SPR Safo mistrzem Polski! W niedzielę lubelskie szczypiornistki po raz trzynasty w historii sięgnęły po najcenniejszy kruszec, pokonując w decydującym meczu AZS AWFiS Gdańsk 29:24 (15:16).
Sobotnia porażka z akademiczkami była ostrzeżeniem, że łatwo o tytuł nie będzie. I rzeczywiście to potwierdziło się w pierwszej odsłonie wczorajszego spotkania. Wynik zmieniał się jak w kalejdoskopie, a do szatni w lepszych nastrojach schodziły miejscowe. Po zmianie stron do odrabiania strat wzięły się lublinianki, a przełom nastąpił w 48 min, kiedy nasz zespół odskoczył na trzybramkowe prowadzenie (20:17), którego nie oddał do końca. - Ciężko było, ale wiedziałyśmy, że nie możemy sobie pozwolić na dwa słabe mecze z rzędu - przyznała po końcowej syrenie Sabina Włodek.
Kapitan SPR Safo jest rekordzistką w zespole pod względem wywalczonych złotych medali. Ten jest dla niej dwunastym w karierze. - Równie ważnym jak pozostałe inne. W każdy z nich zarówno ja, jak i zespół włożył wiele pracy. Jest to ukoronowanie naszego wspólnego wysiłku - dodaje lewoskrzydłowa. - Z każdego ze zdobywanych złotych medali cieszę się coraz bardziej - nie ukrywa Andrzej Wilczek, prezes SPR Safo. - Ten tytuł zdobyliśmy w ciężkich warunkach przy różnych okolicznościach, nie tylko sportowych. Dziewczynom należy się wielkie uznanie. Za walkę, za serce jakie pozostawiają na parkiecie - dodaje sternik klubu, który nie obawia się... uzależnienia od mistrzowskich tytułów. - Od takich medali mogę się nie uwalniać - śmieje się prezes Wilczek.
Lubelska ekipa, pod względem liczby mistrzowskich tytułów, nie ma sobie równych w historii polskiego szczypiorniaka. Dziewięciokrotnie najlepszymi były piłkarki Ruchu Chorzów. Co prawda dwanaście złotych medali MP mają w swoim dorobku szczypiornistki Cracovii, ale jest to łączna liczba mistrzowskich tytułów zdobywanych na boiskach otwartych jak i w hali.
AZS AWFiS Gdańsk - SPR Safo Lublin 24:29 (16:15)

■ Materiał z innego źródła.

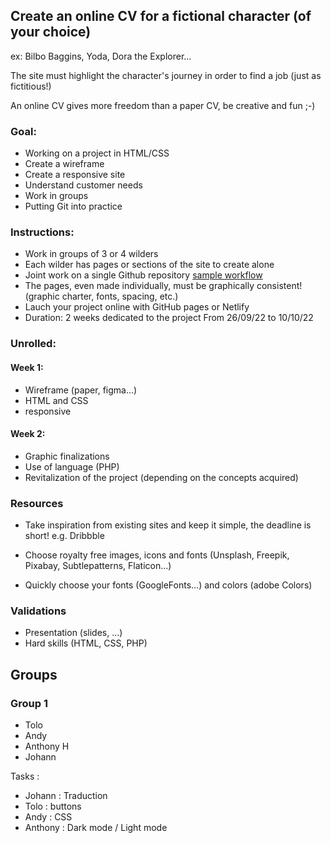 ## Create an online CV for a fictional character (of your choice)
ex: Bilbo Baggins, Yoda, Dora the Explorer…


The site must highlight the character's journey in order to find a job (just as fictitious!)

An online CV gives more freedom than a paper CV, be creative and fun ;-)

### Goal:

* Working on a project in HTML/CSS
* Create a wireframe
* Create a responsive site
* Understand customer needs
* Work in groups
* Putting Git into practice

### Instructions:

* Work in groups of 3 or 4 wilders
* Each wilder has pages or sections of the site to create alone
* Joint work on a single Github repository [sample workflow](https://wildcodeschool.github.io/workflow-project-1/)
* The pages, even made individually, must be graphically consistent! (graphic charter, fonts, spacing, etc.)
* Lauch your project online with GitHub pages or Netlify
* Duration: 2 weeks dedicated to the project From 26/09/22 to 10/10/22

### Unrolled:

#### Week 1:
* Wireframe (paper, figma…)
* HTML and CSS
* responsive

#### Week 2:
* Graphic finalizations
* Use of language (PHP)
* Revitalization of the project (depending on the concepts acquired)

### Resources
* Take inspiration from existing sites and keep it simple, the deadline is short!
  e.g. Dribbble

* Choose royalty free images, icons and fonts (Unsplash, Freepik, Pixabay, Subtlepatterns, Flaticon...)

* Quickly choose your fonts (GoogleFonts…) and colors (adobe Colors)

### Validations
* Presentation (slides, ...)
* Hard skills (HTML, CSS, PHP)

## Groups

### Group 1
* Tolo
* Andy
* Anthony H
* Johann

Tasks : 

- Johann : Traduction 
- Tolo : buttons 
- Andy : CSS 
- Anthony : Dark mode / Light mode




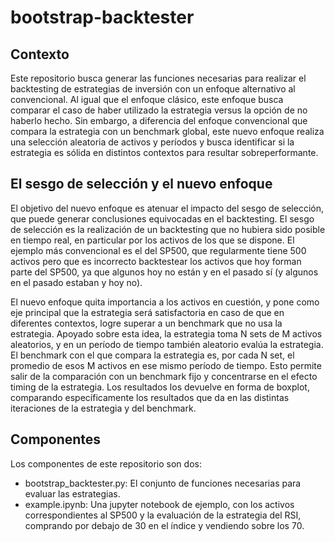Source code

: # bootstrap-backtester

## Contexto

Este repositorio busca generar las funciones necesarias para realizar el backtesting de estrategias de inversión con un enfoque alternativo al convencional. Al igual que el enfoque clásico, este enfoque busca comparar el caso de haber utilizado la estrategia versus la opción de no haberlo hecho. Sin embargo, a diferencia del enfoque convencional que compara la estrategia con un benchmark global, este nuevo enfoque realiza una selección aleatoria de activos y períodos y busca identificar si la estrategia es sólida en distintos contextos para resultar sobreperformante.

## El sesgo de selección y el nuevo enfoque

El objetivo del nuevo enfoque es atenuar el impacto del sesgo de selección, que puede generar conclusiones equivocadas en el backtesting. El sesgo de selección es la realización de un backtesting que no hubiera sido posible en tiempo real, en particular por los activos de los que se dispone. El ejemplo más convencional es el del SP500, que regularmente tiene 500 activos pero que es incorrecto backtestear los activos que hoy forman parte del SP500, ya que algunos hoy no están y en el pasado sí (y algunos en el pasado estaban y hoy no).

El nuevo enfoque quita importancia a los activos en cuestión, y pone como eje principal que la estrategia será satisfactoria en caso de que en diferentes contextos, logre superar a un benchmark que no usa la estrategia. Apoyado sobre esta idea, la estrategia toma N sets de M activos aleatorios, y en un período de tiempo también aleatorio evalúa la estrategia. El benchmark con el que compara la estrategia es, por cada N set, el promedio de esos M activos en ese mismo período de tiempo. Esto permite salir de la comparación con un benchmark fijo y concentrarse en el efecto timing de la estrategia. Los resultados los devuelve en forma de boxplot, comparando específicamente los resultados que da en las distintas iteraciones de la estrategia y del benchmark.

## Componentes

Los componentes de este repositorio son dos: 

- bootstrap_backtester.py: El conjunto de funciones necesarias para evaluar las estrategias.
- example.ipynb: Una jupyter notebook de ejemplo, con los activos correspondientes al SP500 y la evaluación de la estrategia del RSI, comprando por debajo de 30 en el índice y vendiendo sobre los 70.
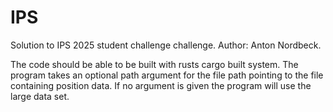 # IPS
Solution to IPS 2025 student challenge challenge.
Author: Anton Nordbeck.

The code should be able to be built with rusts cargo built system.
The program takes an optional path argument for the file path pointing to the file containing position data.
If no argument is given the program will use the large data set.

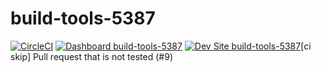 # build-tools-5387

[![CircleCI](https://circleci.com/gh/pantheon-ci-bot/build-tools-5387.svg?style=shield)](https://circleci.com/gh/pantheon-ci-bot/build-tools-5387)
[![Dashboard build-tools-5387](https://img.shields.io/badge/dashboard-build_tools_5387-yellow.svg)](https://dashboard.pantheon.io/sites/d567b140-1358-4962-942b-64da53064b9b#dev/code)
[![Dev Site build-tools-5387](https://img.shields.io/badge/site-build_tools_5387-blue.svg)](http://dev-build-tools-5387.pantheonsite.io/)[ci skip] Pull request that is not tested (#9)
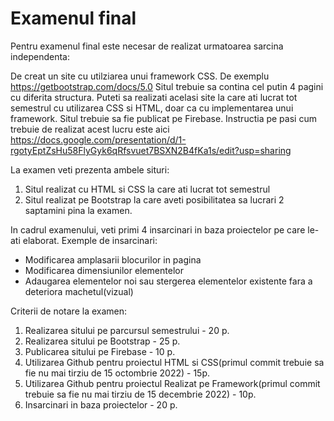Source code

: # Examenul final

Pentru examenul final este necesar de realizat urmatoarea sarcina independenta:

De creat un site cu utilziarea unui framework CSS. De exemplu https://getbootstrap.com/docs/5.0
Situl trebuie sa contina cel putin 4 pagini cu diferita structura.
Puteti sa realizati acelasi site la care ati lucrat tot semestrul cu utilizarea CSS si HTML, doar ca cu implementarea unui framework.
Situl trebuie sa fie publicat pe Firebase. Instructia pe pasi cum trebuie de realizat acest lucru este aici https://docs.google.com/presentation/d/1-rgotyEptZsHu58FlyGyk6qRfsvuet7BSXN2B4fKa1s/edit?usp=sharing

La examen veti prezenta ambele situri:
1. Situl realizat cu HTML si CSS la care ati lucrat tot semestrul
2. Situl realizat pe Bootstrap la care aveti posibilitatea sa lucrari 2 saptamini pina la examen.

In cadrul examenului, veti primi 4 insarcinari in baza proiectelor pe care le-ati elaborat.
Exemple de insarcinari:
- Modificarea amplasarii blocurilor in pagina
- Modificarea dimensiunilor elementelor
- Adaugarea elementelor noi sau stergerea elementelor existente fara a deteriora machetul(vizual)

Criterii de notare la examen:
1. Realizarea sitului pe parcursul semestrului - 20 p.
2. Realizarea sitului pe Bootstrap - 25 p.
3. Publicarea sitului pe Firebase - 10 p.
4. Utilizarea Github pentru proiectul HTML si CSS(primul commit trebuie sa fie nu mai tirziu de 15 octombrie 2022) - 15p.
5. Utilizarea Github pentru proiectul Realizat pe Framework(primul commit trebuie sa fie nu mai tirziu de 15 decembrie 2022) - 10p.
6. Insarcinari in baza proiectelor - 20 p.

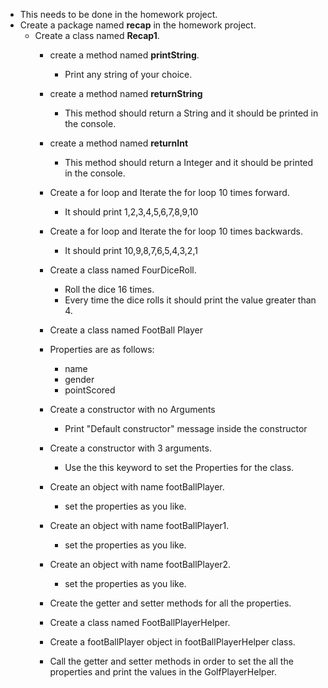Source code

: - This needs to be done in the homework project.
- Create a package named **recap** in the homework project.
  - Create a class named **Recap1**.
    - create a method named **printString**.
      - Print any string of your choice.
    - create a method named **returnString**
      - This method should return a String and it should be printed in the console.
    - create a method named **returnInt**
      - This method should return a Integer and it should be printed in the console.
    - Create a for loop and Iterate the for loop 10 times forward.
      - It should print 1,2,3,4,5,6,7,8,9,10
    - Create a for loop and Iterate the for loop 10 times backwards.
      - It should print 10,9,8,7,6,5,4,3,2,1
    - Create a class named FourDiceRoll.
      - Roll the dice 16 times.
      - Every time the dice rolls it should print the value greater than 4.
    - Create a class named FootBall Player

    - Properties are as follows:
        - name
        - gender
        - pointScored
    -  Create a constructor with no Arguments
        - Print "Default constructor" message inside the constructor
    - Create a constructor with 3 arguments.
        - Use the this keyword to set the Properties for the class.
    -   Create an object with name footBallPlayer.
        - set the properties as you like.
    - Create an object with name footBallPlayer1.
        - set the properties as you like.
    - Create an object with name footBallPlayer2.
        - set the properties as you like.
    -   Create the getter and setter methods for all the properties.
    - Create a class named FootBallPlayerHelper.
    - Create a footBallPlayer object in footBallPlayerHelper class.
    - Call the getter and setter methods in order to set the all the properties and print the values in the GolfPlayerHelper.
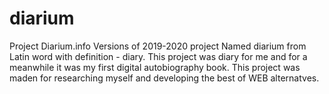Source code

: # diarium
Project Diarium.info
Versions of 2019-2020 project
Named diarium from Latin word with definition - diary.
This project was diary for me and for a meanwhile it was my first digital autobiography book. 
This project was maden for researching myself and developing the best of WEB alternatves.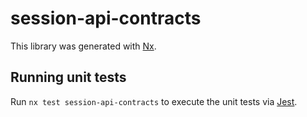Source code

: # session-api-contracts

This library was generated with [Nx](https://nx.dev).

## Running unit tests

Run `nx test session-api-contracts` to execute the unit tests via [Jest](https://jestjs.io).
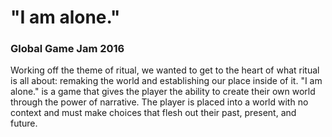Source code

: # "I am alone." 
### Global Game Jam 2016

Working off the theme of ritual, we wanted to get to the heart of what ritual is all about: remaking the world and establishing our place inside of it. "I am alone." is a game that gives the player the ability to create their own world through the power of narrative. The player is placed into a world with no context and must make choices that flesh out their past, present, and future. 
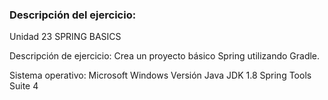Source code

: ### **Descripción del ejercicio:**
Unidad 23 SPRING BASICS

Descripción de ejercicio: Crea un proyecto básico Spring utilizando Gradle.  

Sistema operativo: Microsoft Windows 
Versión Java JDK 1.8
Spring Tools Suite 4
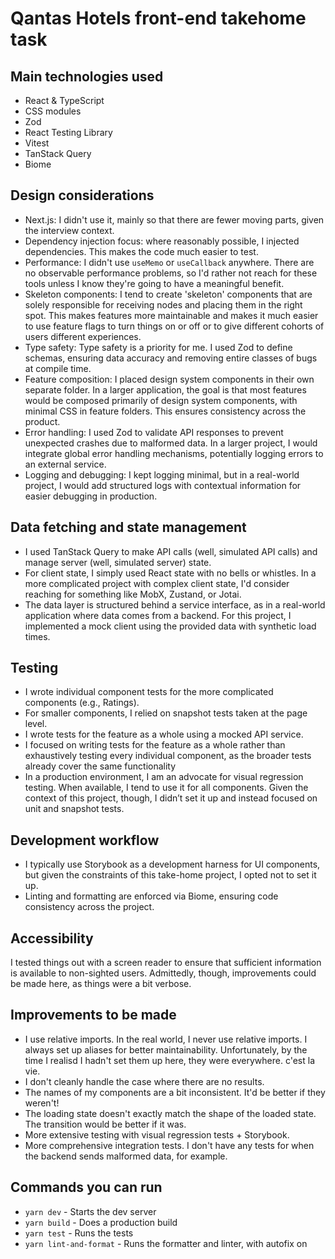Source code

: # Qantas Hotels front-end takehome task

## Main technologies used
- React & TypeScript
- CSS modules
- Zod
- React Testing Library
- Vitest
- TanStack Query
- Biome

## Design considerations
- Next.js: I didn't use it, mainly so that there are fewer moving parts, given the interview context.
- Dependency injection focus: where reasonably possible, I injected dependencies. This makes the code much easier to test.
- Performance: I didn't use `useMemo` or `useCallback` anywhere. There are no observable performance problems, so I'd rather not reach for these tools unless I know they're going to have a meaningful benefit.
- Skeleton components: I tend to create 'skeleton' components that are solely responsible for receiving nodes and placing them in the right spot. This makes features more maintainable and makes it much easier to use feature flags to turn things on or off or to give different cohorts of users different experiences.
- Type safety: Type safety is a priority for me. I used Zod to define schemas, ensuring data accuracy and removing entire classes of bugs at compile time.
- Feature composition: I placed design system components in their own separate folder. In a larger application, the goal is that most features would be composed primarily of design system components, with minimal CSS in feature folders. This ensures consistency across the product.
- Error handling: I used Zod to validate API responses to prevent unexpected crashes due to malformed data. In a larger project, I would integrate global error handling mechanisms, potentially logging errors to an external service.
- Logging and debugging: I kept logging minimal, but in a real-world project, I would add structured logs with contextual information for easier debugging in production.

## Data fetching and state management
- I used TanStack Query to make API calls (well, simulated API calls) and manage server (well, simulated server) state.
- For client state, I simply used React state with no bells or whistles. In a more complicated project with complex client state, I'd consider reaching for something like MobX, Zustand, or Jotai.
- The data layer is structured behind a service interface, as in a real-world application where data comes from a backend. For this project, I implemented a mock client using the provided data with synthetic load times.

## Testing
- I wrote individual component tests for the more complicated components (e.g., Ratings).
- For smaller components, I relied on snapshot tests taken at the page level.
- I wrote tests for the feature as a whole using a mocked API service.
- I focused on writing tests for the feature as a whole rather than exhaustively testing every individual component, as the broader tests already cover the same functionality
- In a production environment, I am an advocate for visual regression testing. When available, I tend to use it for all components. Given the context of this project, though, I didn’t set it up and instead focused on unit and snapshot tests.

## Development workflow
- I typically use Storybook as a development harness for UI components, but given the constraints of this take-home project, I opted not to set it up.
- Linting and formatting are enforced via Biome, ensuring code consistency across the project.

## Accessibility
I tested things out with a screen reader to ensure that sufficient information is available to non-sighted users. Admittedly, though, improvements could be made here, as things were a bit verbose.

## Improvements to be made
- I use relative imports. In the real world, I never use relative imports. I always set up aliases for better maintainability. Unfortunately, by the time I realisd I hadn't set them up here, they were everywhere. c'est la vie.
- I don't cleanly handle the case where there are no results.
- The names of my components are a bit inconsistent. It'd be better if they weren't!
- The loading state doesn't exactly match the shape of the loaded state. The transition would be better if it was.
- More extensive testing with visual regression tests + Storybook.
- More comprehensive integration tests. I don't have any tests for when the backend sends malformed data, for example.

## Commands you can run
- `yarn dev` - Starts the dev server
- `yarn build` - Does a production build
- `yarn test` - Runs the tests
- `yarn lint-and-format` - Runs the formatter and linter, with autofix on
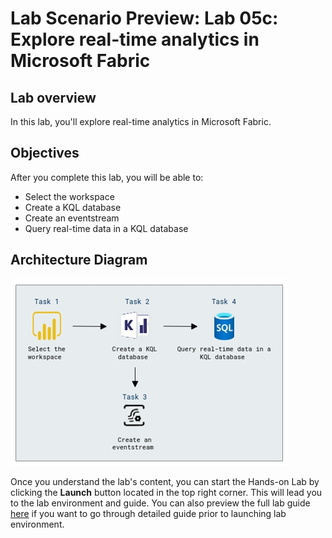 # Lab Scenario Preview: Lab 05c: Explore real-time analytics in Microsoft Fabric

## Lab overview

In this lab, you'll explore real-time analytics in Microsoft Fabric.

## Objectives

After you complete this lab, you will be able to:

+ Select the workspace
+ Create a KQL database
+ Create an eventstream
+ Query real-time data in a KQL database
  
## Architecture Diagram
 
 ![](../images/new2.png)  
 
Once you understand the lab's content, you can start the Hands-on Lab by clicking the **Launch** button located in the top right corner. 
This will lead you to the lab environment and guide. You can also preview the full lab guide [here](https://experience.cloudlabs.ai/#/labguidepreview/78b36126-ddf6-4020-aac7-c55bea7a3c1e) if you want to go through detailed guide prior to launching lab environment.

AZS: Sadowska, Mikszto - Chudzik 2, Musiał 4, Serwa 2, Naumenko 3, Konuszaniec 1, Kulwińska 1, Wilamowska 1, Szwed 2, Wojtas 8, Mielczewska. Kary: 6 min.
SPR: Chemicz, Pierzchała - E. Malczewska 2, D. Malczewska 4, Włodek 7, Damięcka 3, Rola, Majerek 5, Sztefan 1, Duran 5, Tyda, Puchacz 2. Kary: 10 min. Czerwona kartka: Damięcka (za faul w 49 min.)
Sędziowali: Bartosz Leszczyński i Marcin Piechota (obaj Płock). Widzów: 500.